Division of Molecular Microbiology, College of Life Sciences, University of Dundee, Dundee, Scotland, UK.
FEBS Lett. 2010 Feb 19;584(4):694-700. doi: 10.1016/j.febslet.2009.12.020. Epub 2009 Dec 16.
O-GlcNAcylation is an essential posttranslational modification in metazoa. Modulation of O-GlcNAc levels with small molecule inhibitors of O-GlcNAc hydrolase (OGA) is a useful strategy to probe the role of this modification in a range of cellular processes. Here we report the discovery of novel, low molecular weight and drug-like O-GlcNAcase inhibitor scaffolds by high-throughput screening. Kinetic and X-ray crystallographic analyses of the binding modes with human/bacterial O-GlcNAcases identify some of these as competitive inhibitors.

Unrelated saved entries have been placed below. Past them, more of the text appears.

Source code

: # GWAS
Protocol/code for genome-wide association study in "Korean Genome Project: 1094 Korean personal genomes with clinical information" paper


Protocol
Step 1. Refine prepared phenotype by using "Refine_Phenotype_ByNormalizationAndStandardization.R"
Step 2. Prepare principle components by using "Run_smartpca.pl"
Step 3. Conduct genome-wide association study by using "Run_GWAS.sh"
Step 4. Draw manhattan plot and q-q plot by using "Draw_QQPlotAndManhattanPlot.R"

Comparative kinetic experiments with the mechanistically related human lysosomal hexosaminidases reveal that three of the inhibitor scaffolds show selectivity towards human OGA. These scaffolds provide attractive starting points for the development of non-carbohydrate, drug-like OGA inhibitors.

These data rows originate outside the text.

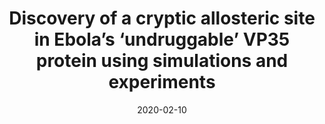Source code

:---
title: "Discovery of a cryptic allosteric site in Ebola’s ‘undruggable’ VP35 protein using simulations and experiments"
date: '2020-02-10'
authors: "Cruz MA, Frederick TE, Singh S, Vithani N, Zimmerman MI, Porter JR, Moeder KE, Amarasinghe GK, Bowman GR"
reviewers: "Pellegrino J, Fraser JS"

peer-review:
- disqus: 2aze9pf
  biorxiv_versioned: 2020.02.09.940510v1
---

O-GlcNAc ylation 是后生动物中一种重要的翻译后修饰。用小分子 O-GlcNAc 水解酶 (OGA) 的抑制剂来调节 O-GlcNAc 水平,是一种研究这种修饰在一系列细胞过程中作用的有用策略。在这里,我们通过高通量筛选报告了新型、低分子量和类药 O-GlcNAcase 抑制剂支架的发现。与人和细菌 O-GlcNAcases 的结合模式的动力学和 X 射线晶体学分析将其中一些确定为竞争性抑制剂。与机制上相关的人溶酶体己糖胺酶的比较动力学实验表明,三种抑制剂支架对人 OGA 具有选择性。这些支架为开发非碳水化合物、类药 OGA 抑制剂提供了有吸引力的起点。